Go through the entries below and work out how many lines include "constraints". Answer with the number only.

● **DATA SUPPLIED**
═══

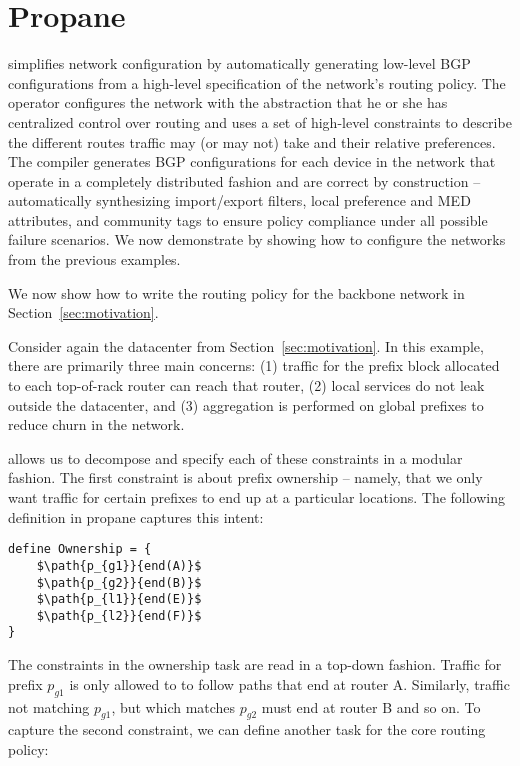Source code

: \section{Propane}
\label{sec:propane}


\sysname simplifies network configuration by automatically generating low-level BGP configurations from a high-level specification of the network's routing policy. 
%
The operator configures the network with the abstraction that he or she has centralized control over routing and uses a set of high-level constraints to describe the different routes traffic may (or may not) take and their relative preferences. 
%
The \sysname compiler generates BGP configurations for each device in the network that operate in a completely distributed fashion and are correct by construction -- automatically synthesizing import/export filters, local preference and MED attributes, and community tags to ensure policy compliance under all possible failure scenarios.
%
We now demonstrate \sysname by showing how to configure the networks from the previous examples.


We now show how to write the routing policy for the backbone network in Section~\ref{sec:motivation}.



Consider again the datacenter from Section~\ref{sec:motivation}. In this example, there are primarily three main concerns: (1) traffic for the prefix block allocated to each top-of-rack router can reach that router, (2) local services do not leak outside the datacenter, and (3) aggregation is performed on global prefixes to reduce churn in the network. 

\sysname allows us to decompose and specify each of these constraints in a modular fashion. The first constraint is about prefix ownership -- namely, that we only want traffic for certain prefixes to end up at a particular locations. The following definition in propane captures this intent:

\begin{lstlisting}[mathescape=true]
define Ownership = {
    $\path{p_{g1}}{end(A)}$
    $\path{p_{g2}}{end(B)}$
    $\path{p_{l1}}{end(E)}$
    $\path{p_{l2}}{end(F)}$
}
\end{lstlisting}

The constraints in the ownership task are read in a top-down fashion. Traffic for prefix $p_{g1}$ is only allowed to to follow paths that end at router A. Similarly, traffic not matching $p_{g1}$, but which matches $p_{g2}$ must end at router B and so on. 
%
To capture the second constraint, we can define another task for the core routing policy:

═══

● **RESPONSE AREA**
3